The respondent, thirty-two years of age at the time of the trial, had lived in Alaska all his life. He testified that, in 1934, he began to have a pain in the right side of his face and jaw. The pain — a steady ache — would last a few days, cease for an interval, and then return. He had a tooth extracted in 1936. Before this extraction, he had never had a sudden pain; was never able to bring pain on by touching any part of his face. After *655 extraction, the pain grew worse, an ache in the tooth and jaw. The jaw was treated further, and a splinter of bone removed. Immediately before coming to Seattle to consult the appellant, he had spent a month in bed using an electric pad, applied to his cheek for relief.

Respecting his consultations with appellant, the respondent testified:

“My father was with me when I saw Dr. Haven.
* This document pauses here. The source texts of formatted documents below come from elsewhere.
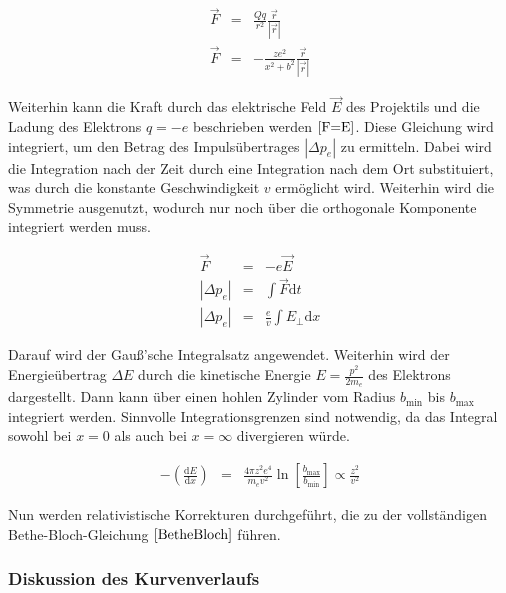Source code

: \documentclass[12pt,a4paper]{scrartcl}
\numberwithin{equation}{section} %
\renewcommand{\[}{} %
\renewcommand{\]}{\noindent} %
\begin{document}
\[
\begin{eqnarray}
    \vec F &=& \frac{Qq}{r^2} \frac{\vec{r}}{\left|\vec r\right|} \\
    \vec F &=& -\frac{ze^2}{x^2+b^2} \frac{\vec{r}}{\left|\vec r\right|}
\end{eqnarray}
\]

Weiterhin kann die Kraft durch das elektrische Feld \(\vec E\) des
Projektils und die Ladung des Elektrons \(q=-e\) beschrieben werden
\(\eqref{F=E}\). Diese Gleichung wird integriert, um den Betrag des
Impulsübertrages \(\left|\Delta p_e\right|\) zu ermitteln. Dabei wird
die Integration nach der Zeit durch eine Integration nach dem Ort
substituiert, was durch die konstante Geschwindigkeit \(v\) ermöglicht
wird. Weiterhin wird die Symmetrie ausgenutzt, wodurch nur noch über die
orthogonale Komponente integriert werden muss.

\[
\begin{eqnarray}
    \vec F &=& -e \vec E \label{F=E} \\
    \left|\Delta p_e\right| &=& \int \vec F \mathrm dt \\
    \left|\Delta p_e\right| &=& \frac{e}{v} \int E_\perp \mathrm dx
\end{eqnarray}
\]

Darauf wird der Gauß'sche Integralsatz angewendet. Weiterhin wird der
Energieübertrag \(\Delta E\) durch die kinetische Energie
\(E=\frac{p^2}{2m_e}\) des Elektrons dargestellt. Dann kann über einen
hohlen Zylinder vom Radius \(b_\mathrm{min}\) bis \(b_\mathrm{max}\)
integriert werden. Sinnvolle Integrationsgrenzen sind notwendig, da das
Integral sowohl bei \(x=0\) als auch bei \(x=\infty\) divergieren würde.

\[
\begin{eqnarray}
    -\left(\frac{\mathrm dE}{\mathrm dx}\right)
        &=& \frac{4\pi z^2 e^4}{m_ev^2}
            \ln\left[\frac{b_\mathrm{max}}{b_\mathrm{min}}\right]
            \propto \frac{z^2}{v^2}
\end{eqnarray}
\]

Nun werden relativistische Korrekturen durchgeführt, die zu der
vollständigen Bethe-Bloch-Gleichung \(\eqref{BetheBloch}\) führen.

\hypertarget{diskussion-des-kurvenverlaufs}{%
\subsubsection{Diskussion des
Kurvenverlaufs}\label{diskussion-des-kurvenverlaufs}}
\end{document}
I told Dr. Haven my case history from the start. He made an examination; I had X-rays taken of all my teeth, both sides, and he found nothing wrong with the teeth or jaw bone. I had blood tests and almost every other test, I believe. He mentioned nothing being wrong as a result of blood tests. He said there was nothing wrong. He said I had trifacial neuralgia and the only way I could be relieved was by having this operation; he explained the operation and its results; . . . The field of the operation was in the temple; I have a piece of bone removed there about an inch by a half inch. The operation did not reheve my pain and I complained to the doctor. He told me that not enough of the nerve was cut and I’d have to have more of it severed. I told him I had a steady ache all the time. The ache was so severe I could hardly stand it and if I touched my face it made it worse.”

A second operation was performed by appellant February 26th. The respondent testified that the pain was not gone, and he again complained to appellant. He was told that the pain would be gone in a few days, but it continued, and, on the recommendation of a sanipractic, who took an X-ray of his mouth, he went for treatment to Dr. Frank H. Wanamaker, a physician and surgeon who had formerly practiced dentistry. He remained in Providence hospital for two weeks under Dr. Wanamaker’s care, and got much better.

Donald Sinclair, respondent’s father, who was present at the consultations, testified:

*656 “The substance of that conversation was that he told him when it happened, the pain, and how long it continued, and told him it got worse after he put the hot pads on. . . . He [the son] thought there was a cancer, something eating, pain all the time. Dr. Haven just looked in his mouth; he said the only cure for it was to cut the nerves. . . . Between the first and second operations I asked Dr. Haven several times if there was no connection with his teeth when the sores was right in there, if there was no infection. I asked him what the surgeon-dentist said. He said he never saw it. I told him it was time he was getting busy and have the dentist see that before operating the second time. He brought up a man who was dressed different from the Clinic dresses. Dr. Haven was present; first of all they examined the X-rays.